ルーキーイヤー以外、Aクラスを知らない高橋周平 ©文藝春秋

「周平で負けたら仕方ない」

 与田剛監督のもっとも秀逸だった采配は、高橋周平にキャプテンを任命したことだと思う。

 1月4日、与田監督に呼び出された周平は、「あぁ、トレードか」と思ったという。冗談めかしているが、このことは2019年1月時点の周平のチーム内でのポジションを如実に表している。今思えば信じられないが、春季キャンプまで周平はまだ「定位置争い」をしていたのだ。

 キャプテンに任命されて「エッ~、マジ~」とうろたえていた周平だったが、みるみるうちに自覚と責任が生まれてきたようで、「チームが盛り上がるようにやっていきたい」「第一にチームを考えてやりたい」と繰り返し言うようになった。キャンプでは先頭に立って、とにかく声を出しまくった。

 周平が大切にしていたこと、それは「準備」だ。「地獄」と呼ばれる大島洋平の自主トレに参加して下半身を鍛え上げ、オープン戦ではデーゲームが始まる5時間前からランニングする姿が目撃されていた。「やれることはすべてやる」。それが今年の周平だ。

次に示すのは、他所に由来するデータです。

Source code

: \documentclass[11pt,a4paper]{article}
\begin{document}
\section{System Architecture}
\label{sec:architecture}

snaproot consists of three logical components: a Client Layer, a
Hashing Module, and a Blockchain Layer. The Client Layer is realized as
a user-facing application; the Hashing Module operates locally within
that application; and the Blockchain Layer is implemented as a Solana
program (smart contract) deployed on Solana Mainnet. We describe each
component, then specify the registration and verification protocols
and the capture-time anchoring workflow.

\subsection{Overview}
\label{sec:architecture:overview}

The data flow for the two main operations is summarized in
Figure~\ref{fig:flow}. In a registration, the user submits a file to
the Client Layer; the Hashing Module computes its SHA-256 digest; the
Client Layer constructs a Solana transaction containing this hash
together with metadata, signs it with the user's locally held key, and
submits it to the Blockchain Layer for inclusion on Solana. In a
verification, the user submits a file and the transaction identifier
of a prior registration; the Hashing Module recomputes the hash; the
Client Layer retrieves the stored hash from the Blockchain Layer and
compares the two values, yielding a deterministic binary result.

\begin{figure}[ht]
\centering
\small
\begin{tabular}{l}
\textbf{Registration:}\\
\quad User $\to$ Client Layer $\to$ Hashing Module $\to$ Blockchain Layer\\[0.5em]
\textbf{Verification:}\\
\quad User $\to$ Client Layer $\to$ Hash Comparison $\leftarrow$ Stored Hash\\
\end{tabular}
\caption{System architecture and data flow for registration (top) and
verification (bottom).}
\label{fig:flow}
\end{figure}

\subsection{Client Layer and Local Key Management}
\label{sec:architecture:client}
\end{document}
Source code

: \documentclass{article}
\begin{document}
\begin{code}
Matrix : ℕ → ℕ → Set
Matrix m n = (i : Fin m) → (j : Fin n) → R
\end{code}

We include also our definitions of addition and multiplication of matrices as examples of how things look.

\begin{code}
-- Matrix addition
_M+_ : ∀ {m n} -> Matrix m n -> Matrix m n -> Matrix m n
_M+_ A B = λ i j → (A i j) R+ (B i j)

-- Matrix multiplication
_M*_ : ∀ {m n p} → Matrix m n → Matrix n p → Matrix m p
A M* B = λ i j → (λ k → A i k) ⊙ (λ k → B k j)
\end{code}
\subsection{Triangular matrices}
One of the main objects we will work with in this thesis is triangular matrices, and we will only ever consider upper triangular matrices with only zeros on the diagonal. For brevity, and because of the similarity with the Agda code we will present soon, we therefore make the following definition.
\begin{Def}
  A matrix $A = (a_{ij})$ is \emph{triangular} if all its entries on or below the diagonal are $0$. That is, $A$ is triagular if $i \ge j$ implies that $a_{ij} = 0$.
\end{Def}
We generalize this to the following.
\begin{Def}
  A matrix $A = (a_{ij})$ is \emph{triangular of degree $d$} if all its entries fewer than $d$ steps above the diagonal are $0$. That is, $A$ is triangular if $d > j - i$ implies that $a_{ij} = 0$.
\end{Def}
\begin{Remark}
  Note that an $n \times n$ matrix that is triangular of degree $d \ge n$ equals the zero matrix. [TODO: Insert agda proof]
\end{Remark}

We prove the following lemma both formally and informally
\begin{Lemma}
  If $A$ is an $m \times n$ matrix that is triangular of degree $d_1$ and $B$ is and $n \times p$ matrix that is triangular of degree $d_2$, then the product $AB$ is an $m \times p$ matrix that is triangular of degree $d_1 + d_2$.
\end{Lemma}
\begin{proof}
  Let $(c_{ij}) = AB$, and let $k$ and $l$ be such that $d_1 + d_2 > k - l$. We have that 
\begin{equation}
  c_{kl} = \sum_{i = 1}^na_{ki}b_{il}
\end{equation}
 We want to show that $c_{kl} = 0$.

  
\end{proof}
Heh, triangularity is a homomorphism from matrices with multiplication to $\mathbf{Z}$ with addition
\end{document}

「間違いなく今年はきつい1年になると思っています。絶対にいっぱい悩むことが出てくるだろうし、壁にも絶対にぶつかる。それは今、すでに覚悟しています。だから、乗り越えるためには、準備だと思う」

 サードとして開幕戦に名を連ねた周平は、打撃と守備でチームを牽引していく。4月後半には不振に陥ったが、「歩く修理工場」こと立石充男巡回コーチのアドバイスをきっかけにして立ち直った。「自分はホームランバッターじゃない」と確信し、タイミングを取ることに集中した。

 そこから5月の活躍はご存知のとおり。打率4割1分7厘、猛打賞はイチロー、川上哲治らと並ぶプロ最多の8度を記録し、月間MVPに輝いた。プロ8年目にして初めての受賞。だが、筆者は輝かしい記録よりも、とある敗戦が記憶に残っている。

 5月29日、ナゴヤドームでのDeNA戦。1点リードされた延長11回裏、2死一三塁のチャンスで打席に立った周平だが、山崎康晃のシュートの前にセカンドゴロに倒れてゲームセット――。そのとき、驚きの光景を見た。SNSに「周平で負けたら仕方ない」というドラゴンズファンの声があふれたのだ。ここまでファンの信頼を得る選手になったなんて……。まるで『風の谷のナウシカ』のラストで王蟲の群れがナウシカ(周平)を蘇らせたシーンに見えて、胸が熱くなったものだった。